The underlying theory is that, in people who are stressed, anxious or depressed, the right frontal cortex of the brain is overactive and the left frontal cortex underactive. Such people sometimes show heightened activation of a key center in the brain for processing fear.
By contrast, people who are habitually calm and happy typically show greater activity in the left frontal cortex relative to the right. These people produce less of the stress hormone cortisol, recover faster from negative events and have higher levels of certain immune cells.
Each person has a natural ''set point,'' a baseline frontal cortex activity level that is characteristically tipped left or right, and around which daily fluctuations of mood swirl. What meditation may do is nudge this balance in the favorable direction.
This study demonstrated that the brains of people who meditate did show a marked shift toward the left frontal lobe, while the non-meditators brains did not, suggesting that meditation may have shifted the ''set point'' to the left.

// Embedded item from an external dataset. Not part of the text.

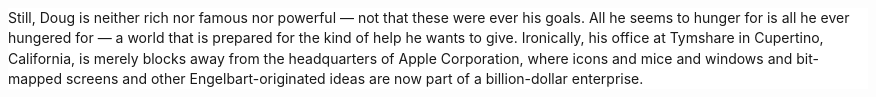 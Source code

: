 Still, Doug is neither rich nor famous nor powerful — not that these were ever his goals. All he seems to hunger for is all he ever hungered for — a world that is prepared for the kind of help he wants to give. Ironically, his office at Tymshare in Cupertino, California, is merely blocks away from the headquarters of Apple Corporation, where icons and mice and windows and bit-mapped screens and other Engelbart-originated ideas are now part of a billion-dollar enterprise.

Another conclusion was that meditation may increase the release of serotonin, a calming neurotransmitter in the brain.
The Bottom Line
Will you be healthier 5 years from now than you are today? What could you do that would cause your health to improve over the next 5 years? It's clear that healthy lifestyle decisions that are made today will affect your health in a positive way in the future. What changes can you make---meditation, dietary changes, exercise, stress reduction and control, positive attitude, healthy nervous system.